You don't really have to wait to buy that SUV: just take a car loan. Oh, your colleague went to Paris last month and the pictures are breath-taking? Just take a personal loan and book your tickets. With so many avenues to take a loan, money is not a problem, but ask yourself: do you want to spend it all now, and pay for it for many years later, or do you want to save for it now and spend it later?
We do want you to be able to buy all the comfort and happiness that your hard earned money can buy, but we don't want you to live in just the present. You should be able to enjoy your money not just today, but also tomorrow and even after you no longer earn. So you need to save before you spend. But should you save by cutting back important spends and being miserly or should you just save a fixed amount every month and spend the rest? Here are three steps that will give you answers to these questions.
Segregate your expenses
How much is available to spend will depend on your net surplus.
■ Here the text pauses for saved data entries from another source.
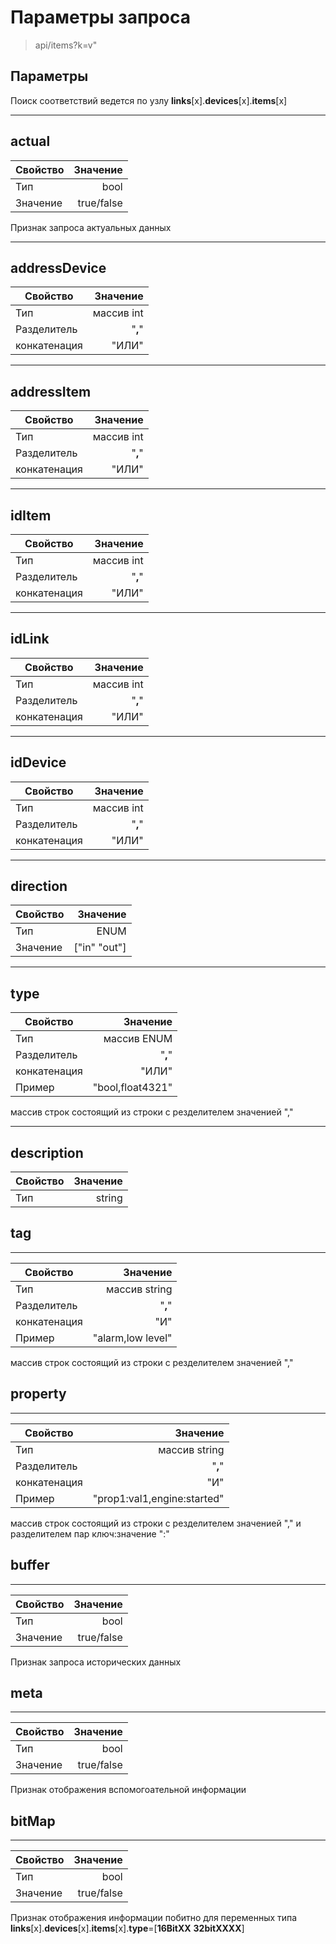 # Параметры запроса

> api/items?k=v"

## Параметры

Поиск соответствий ведется по узлу **links**[x].**devices**[x].**items**[x]

----

## **actual**

|Свойство|Значение|
|----|---:|
|Тип|bool|
|Значение|true/false|

Признак запроса актуальных данных

----

## **addressDevice**

|Свойство|Значение|
|----|---:|
|Тип|массив int|
|Разделитель|"**,**"|
|конкатенация|"ИЛИ"|

----

## **addressItem**

|Свойство|Значение|
|----|---:|
|Тип|массив int|
|Разделитель|"**,**"|
|конкатенация|"ИЛИ"|

----

## **idItem**

|Свойство|Значение|
|----|---:|
|Тип|массив int|
|Разделитель|"**,**"|
|конкатенация|"ИЛИ"|

----

## **idLink**

|Свойство|Значение|
|----|---:|
|Тип|массив int|
|Разделитель|"**,**"|
|конкатенация|"ИЛИ"|

----

## **idDevice**

|Свойство|Значение|
|----|---:|
|Тип|массив int|
|Разделитель|"**,**"|
|конкатенация|"ИЛИ"|

----

## **direction**

|Свойство|Значение|
|----|---:|
|Тип|ENUM|
|Значение|["in" "out"]|

----

## **type**

|Свойство|Значение|
|----|---:|
|Тип|массив ENUM|
|Разделитель|"**,**"|
|конкатенация|"ИЛИ"|
|Пример|"bool,float4321"|

массив строк состоящий из строки с резделителем значенией ","

----

## **description**

|Свойство|Значение|
|----|---:|
|Тип|string|

## **tag**

----

|Свойство|Значение|
|----|---:|
|Тип|массив string|
|Разделитель|"**,**"|
|конкатенация|"И"|
|Пример|"alarm,low level"|

массив строк состоящий из строки с резделителем значенией ","

## **property**

----

|Свойство|Значение|
|----|---:|
|Тип|массив string|
|Разделитель|"**,**"|
|конкатенация|"И"|
|Пример|"prop1:val1,engine:started"|

массив строк состоящий из строки с резделителем значенией "," и разделителем пар ключ:значение ":"

## **buffer**

----

|Свойство|Значение|
|----|---:|
|Тип|bool|
|Значение|true/false|

Признак запроса исторических данных

## **meta**

----

|Свойство|Значение|
|----|---:|
|Тип|bool|
|Значение|true/false|

Признак отображения вспомогоательной информации

## **bitMap**

----

|Свойство|Значение|
|----|---:|
|Тип|bool|
|Значение|true/false|

Признак отображения информации побитно для переменных типа  **links**[x].**devices**[x].**items**[x].**type**=[**16BitXX** **32bitXXXX**]
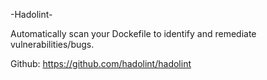 -Hadolint-

Automatically scan your Dockefile to identify and remediate vulnerabilities/bugs. 

Github: https://github.com/hadolint/hadolint
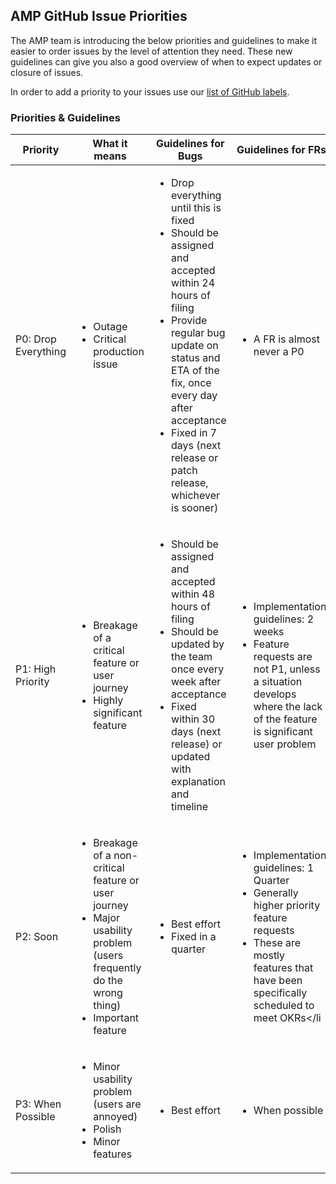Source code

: <!---
Copyright 2015 The AMP HTML Authors. All Rights Reserved.

Licensed under the Apache License, Version 2.0 (the "License");
you may not use this file except in compliance with the License.
You may obtain a copy of the License at

      http://www.apache.org/licenses/LICENSE-2.0

Unless required by applicable law or agreed to in writing, software
distributed under the License is distributed on an "AS-IS" BASIS,
WITHOUT WARRANTIES OR CONDITIONS OF ANY KIND, either express or implied.
See the License for the specific language governing permissions and
limitations under the License.
-->

## AMP GitHub Issue Priorities
The AMP team is introducing the below priorities and guidelines to make it easier to order issues by the level of attention they need. 
These new guidelines can give you also a good overview of when to expect updates or closure of issues.

In order to add a priority to your issues use our [list of GitHub labels](https://github.com/ampproject/amphtml/labels).

### Priorities & Guidelines


 Priority           | What it means          | Guidelines for Bugs              | Guidelines  for FRs               
--------------------| ---------------------- | ---------------------------------| --------------------------------- 
P0: Drop Everything | <ul><li>Outage</li><li>Critical production issue</li></ul>    | <ul><li>Drop everything until this is fixed</li><li>Should be assigned and accepted within 24 hours of filing</li><li>Provide regular bug update on status and ETA of the fix, once every day after acceptance</li><li>Fixed in 7 days (next release or patch release, whichever is sooner)</li></ul>  |  <ul><li>A FR is almost never a P0</li></ul>
P1: High Priority   | <ul><li>Breakage of a critical feature or user journey</li><li>Highly significant feature</li></ul>     | <ul><li>Should be assigned and accepted within 48 hours of filing</li><li>Should be updated by the team once every week after acceptance</li><li>Fixed within 30 days (next release) or updated with explanation and timeline</li></ul> | <ul><li>Implementation guidelines: 2 weeks</li><li>Feature requests are not P1, unless a situation develops where the lack of the feature is significant user problem</li></ul>
P2: Soon            | <ul><li>Breakage of a non-critical feature or user journey</li><li>Major usability problem (users frequently do the wrong thing)</li><li>Important feature</li></ul>   | <ul><li>Best effort</li><li>Fixed in a quarter</li></ul> | <ul><li>Implementation guidelines: 1 Quarter</li><li>Generally higher priority feature requests</li><li>These are mostly features that have been specifically scheduled to meet OKRs</li</ul> 
P3: When Possible   | <ul><li>Minor usability problem (users are annoyed)</li><li>Polish</li><li>Minor features</li></ul> | <ul><li>Best effort</li></ul> | <ul><li>When possible</li></ul>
Draw up a list of non-discretionary expenditure. These are boring but necessary spends such as household supplies, food, school fees and rent. Subtract this from the money you make and you get a net surplus.
Map your income on one side and non-discretionary expenses on the other side and net off your income. This is the surplus from which you make necessary savings first. What is then left is the amount for discretionary expenses and savings
But how much do you save? This will depend on two things: your goals and asset allocation.
Build your money goal
Save for a comfortable tomorrow. Drawing up financial goals helps in quantifying the amount you need to save
Money goals are important, even if you have just started working and the money is tight but your calendar of social do's is full. No one really teaches us how to manage money once we start earning it. We are left by ourselves or our elders' or friends' guidance and learn only by making mistakes. Build your goals from the word go. You don't have to start planning for retirement right away, although that would be good, just start with small goals like saving for a car or a holiday or even for an unforeseen event.
As you build that discipline and you move up the career graph, you will find it easier to invest for bigger goals like retirement or your child's education. Build that discipline now.
Get your asset allocation right
Drawing up goals is the first step to understand how much you need to save; it's the asset allocation that helps you close the loop. You don't have to save a lot of money but just the right amount if you have your asset allocation in place. So for a long-term need such as retirement, you should look at allocation more towards equity given they outperform all other asset classes over a long-term horizon
Suppose you want to buy a house 10 years down the line and you want at least Rs20 lakh for the down payment. Work the math backwards. In the absence of an investment, it would mean you need to save Rs2 lakh every year, but if you invest in equities—equities are capable of generating double-digit returns over a long-term horizon—assuming a 12% return (pre-tax) on investment you only have to invest about Rs1.14 lakh every year.
Delayed gratification
According to Jain, one of the reasons people find it difficult to save is that it's so much easier to spend. Spending feels so good. There is hardly any feeling more powerful than swiping a card and not caring, at least at that point, to pay
But if you can control your impulses, plan your spends and provision for it, you will save yourself from a lot of wasteful expenditure. Delayed gratification is one of the biggest money lessons you need to learn by heart. Why? Because when you postpone impulse shopping, you have more at your disposal that you can choose to save or spend. In fact, the earlier you save the more you benefit: you give more time for your money to compound.
Unlike the previous three steps, this rule is the toughest to implement because it's intangible. But it's a sure shot winner to help you cultivate the right money habits.